At the General Assembly, you received a Division Outstanding Early Career Scientist Award for your work on understanding the bi-polar phasing of climate change. For those of us who aren’t familiar, could you elaborate on this particular field of study?

The final drill run of the WAIS Divide ice core, with ice from 3,405 m (11,171 ft) depth that has been buried for 68,000 years. (Credit: Kristina Slawny/University of Bern)

During the last ice age (120,000 to 12,000 years ago), the world experienced some of the most extreme and abrupt climate events that we know of, the so-called Dansgaard-Oeschger (D-O) events. About 25 of these D-O events happened in the ice age, and during each of them Greenland warmed by 8 to 15oC within a few decades. Each of the warm phases (called interstadials) lasted several hundreds to thousands of years. Greenland ice cores provide clear evidence for these events.

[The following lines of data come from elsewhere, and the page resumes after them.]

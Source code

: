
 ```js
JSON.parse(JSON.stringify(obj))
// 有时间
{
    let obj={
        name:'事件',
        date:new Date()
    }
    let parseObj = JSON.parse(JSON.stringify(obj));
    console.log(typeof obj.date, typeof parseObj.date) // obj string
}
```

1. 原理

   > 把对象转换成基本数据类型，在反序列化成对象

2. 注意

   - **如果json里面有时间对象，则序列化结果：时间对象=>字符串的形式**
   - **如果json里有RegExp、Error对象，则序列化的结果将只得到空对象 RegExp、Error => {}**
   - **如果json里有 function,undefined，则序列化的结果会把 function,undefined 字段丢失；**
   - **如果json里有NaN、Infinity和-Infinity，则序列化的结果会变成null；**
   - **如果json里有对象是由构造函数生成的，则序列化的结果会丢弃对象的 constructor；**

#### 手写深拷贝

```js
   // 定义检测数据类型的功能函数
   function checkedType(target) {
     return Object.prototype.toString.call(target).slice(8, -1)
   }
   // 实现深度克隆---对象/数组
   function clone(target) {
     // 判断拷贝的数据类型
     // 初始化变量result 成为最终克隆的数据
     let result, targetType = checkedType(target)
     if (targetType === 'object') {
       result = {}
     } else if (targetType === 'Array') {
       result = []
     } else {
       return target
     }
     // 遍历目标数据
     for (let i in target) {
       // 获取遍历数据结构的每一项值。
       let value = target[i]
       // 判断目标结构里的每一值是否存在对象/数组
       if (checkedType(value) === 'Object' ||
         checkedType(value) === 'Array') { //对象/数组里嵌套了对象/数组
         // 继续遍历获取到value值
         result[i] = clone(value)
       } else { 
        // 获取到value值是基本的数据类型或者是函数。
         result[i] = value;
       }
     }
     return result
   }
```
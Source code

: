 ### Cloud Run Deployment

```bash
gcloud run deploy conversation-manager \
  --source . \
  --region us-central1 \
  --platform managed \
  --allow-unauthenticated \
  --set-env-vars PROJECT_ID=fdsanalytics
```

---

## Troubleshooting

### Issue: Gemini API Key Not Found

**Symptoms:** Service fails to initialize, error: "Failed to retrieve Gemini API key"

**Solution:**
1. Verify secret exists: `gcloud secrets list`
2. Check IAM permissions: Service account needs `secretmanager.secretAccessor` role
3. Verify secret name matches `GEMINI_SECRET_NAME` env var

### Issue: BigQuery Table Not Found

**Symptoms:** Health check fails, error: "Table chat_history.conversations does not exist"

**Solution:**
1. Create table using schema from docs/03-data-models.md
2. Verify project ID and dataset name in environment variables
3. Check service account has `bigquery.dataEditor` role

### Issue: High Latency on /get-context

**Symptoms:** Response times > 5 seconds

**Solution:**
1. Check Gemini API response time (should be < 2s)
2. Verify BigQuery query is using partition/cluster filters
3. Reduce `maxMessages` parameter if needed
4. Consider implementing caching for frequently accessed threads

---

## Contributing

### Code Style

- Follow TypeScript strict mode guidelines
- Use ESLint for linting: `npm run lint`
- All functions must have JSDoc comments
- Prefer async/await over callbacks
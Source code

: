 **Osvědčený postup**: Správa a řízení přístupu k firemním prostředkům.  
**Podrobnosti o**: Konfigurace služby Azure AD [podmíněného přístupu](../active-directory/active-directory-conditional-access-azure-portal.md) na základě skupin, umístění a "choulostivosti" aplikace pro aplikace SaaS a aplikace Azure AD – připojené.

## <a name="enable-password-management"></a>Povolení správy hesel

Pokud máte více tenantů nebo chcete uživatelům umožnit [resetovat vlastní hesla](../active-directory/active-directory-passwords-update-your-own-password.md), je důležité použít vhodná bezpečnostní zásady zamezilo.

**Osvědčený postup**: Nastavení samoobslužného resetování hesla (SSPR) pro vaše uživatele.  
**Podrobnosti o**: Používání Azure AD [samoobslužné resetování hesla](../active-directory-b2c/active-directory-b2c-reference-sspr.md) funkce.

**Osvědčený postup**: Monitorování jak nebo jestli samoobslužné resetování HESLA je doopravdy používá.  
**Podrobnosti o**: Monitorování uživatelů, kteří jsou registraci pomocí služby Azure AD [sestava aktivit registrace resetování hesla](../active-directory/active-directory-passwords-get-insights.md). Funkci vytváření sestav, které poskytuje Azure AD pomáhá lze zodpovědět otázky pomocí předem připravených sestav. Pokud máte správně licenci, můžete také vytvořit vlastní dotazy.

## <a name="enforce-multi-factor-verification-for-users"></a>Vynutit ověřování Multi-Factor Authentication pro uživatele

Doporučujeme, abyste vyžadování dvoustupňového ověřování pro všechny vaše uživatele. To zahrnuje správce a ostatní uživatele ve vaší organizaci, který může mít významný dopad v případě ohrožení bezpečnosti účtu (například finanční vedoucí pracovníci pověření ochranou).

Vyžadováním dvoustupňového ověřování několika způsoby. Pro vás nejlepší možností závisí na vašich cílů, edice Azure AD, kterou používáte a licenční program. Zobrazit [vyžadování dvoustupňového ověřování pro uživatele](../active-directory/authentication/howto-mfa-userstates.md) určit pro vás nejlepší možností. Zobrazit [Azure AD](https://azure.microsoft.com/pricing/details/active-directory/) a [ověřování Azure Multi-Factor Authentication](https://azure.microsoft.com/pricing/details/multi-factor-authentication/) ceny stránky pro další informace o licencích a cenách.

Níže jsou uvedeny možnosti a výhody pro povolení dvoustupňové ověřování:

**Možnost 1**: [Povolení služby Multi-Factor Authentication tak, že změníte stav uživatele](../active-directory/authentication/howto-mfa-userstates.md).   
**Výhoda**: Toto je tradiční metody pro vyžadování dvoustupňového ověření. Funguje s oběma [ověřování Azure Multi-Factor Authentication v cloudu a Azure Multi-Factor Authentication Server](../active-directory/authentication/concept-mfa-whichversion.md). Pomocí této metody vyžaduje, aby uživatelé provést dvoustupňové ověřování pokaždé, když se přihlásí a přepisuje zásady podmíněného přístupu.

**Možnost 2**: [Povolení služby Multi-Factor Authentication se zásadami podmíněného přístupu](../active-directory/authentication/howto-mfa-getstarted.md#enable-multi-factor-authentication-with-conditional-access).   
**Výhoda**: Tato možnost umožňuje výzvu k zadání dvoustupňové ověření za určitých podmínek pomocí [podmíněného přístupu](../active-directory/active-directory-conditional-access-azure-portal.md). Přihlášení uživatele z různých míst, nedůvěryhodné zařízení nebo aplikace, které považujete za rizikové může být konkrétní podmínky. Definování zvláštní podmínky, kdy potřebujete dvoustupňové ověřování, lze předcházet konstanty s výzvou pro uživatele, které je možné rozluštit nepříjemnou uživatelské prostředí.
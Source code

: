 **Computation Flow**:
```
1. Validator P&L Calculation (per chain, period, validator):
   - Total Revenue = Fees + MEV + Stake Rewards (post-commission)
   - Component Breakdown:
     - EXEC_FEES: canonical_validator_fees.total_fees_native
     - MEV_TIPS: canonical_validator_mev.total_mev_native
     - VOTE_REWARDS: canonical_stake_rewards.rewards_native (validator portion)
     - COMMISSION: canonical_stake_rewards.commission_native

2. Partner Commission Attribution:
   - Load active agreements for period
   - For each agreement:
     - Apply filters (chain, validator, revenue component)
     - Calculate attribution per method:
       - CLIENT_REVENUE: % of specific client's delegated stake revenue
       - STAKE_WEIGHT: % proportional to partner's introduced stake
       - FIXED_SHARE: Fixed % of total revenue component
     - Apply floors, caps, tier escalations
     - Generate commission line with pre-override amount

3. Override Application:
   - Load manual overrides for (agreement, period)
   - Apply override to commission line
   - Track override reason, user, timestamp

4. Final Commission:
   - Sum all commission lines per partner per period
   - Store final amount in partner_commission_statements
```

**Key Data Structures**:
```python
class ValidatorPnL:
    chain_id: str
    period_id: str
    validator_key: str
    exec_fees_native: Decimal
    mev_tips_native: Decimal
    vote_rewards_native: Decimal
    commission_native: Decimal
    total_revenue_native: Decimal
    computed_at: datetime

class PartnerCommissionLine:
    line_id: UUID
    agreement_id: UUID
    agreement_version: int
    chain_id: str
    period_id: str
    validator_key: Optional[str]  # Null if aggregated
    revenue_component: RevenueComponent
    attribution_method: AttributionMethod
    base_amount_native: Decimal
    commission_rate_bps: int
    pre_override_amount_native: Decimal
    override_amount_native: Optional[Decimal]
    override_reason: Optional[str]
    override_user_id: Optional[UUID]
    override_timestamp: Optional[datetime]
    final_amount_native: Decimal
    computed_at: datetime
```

The abrupt D-O events are thought to be linked to changes in ocean circulation. Heat is transported to the Atlantic Ocean by the Atlantic Meridional Overturning Circulation (AMOC) from the southern hemisphere to the northern hemisphere. The AMOC keeps the Nordic Seas free of sea ice and effectively warms Greenland, particularly during the winter months. However, the strength of this heat circulation went through abrupt changes during the last ice age. Marine sediment data and model studies show that changes to the AMOC strength caused the extreme temperature swings associated with the D-O events.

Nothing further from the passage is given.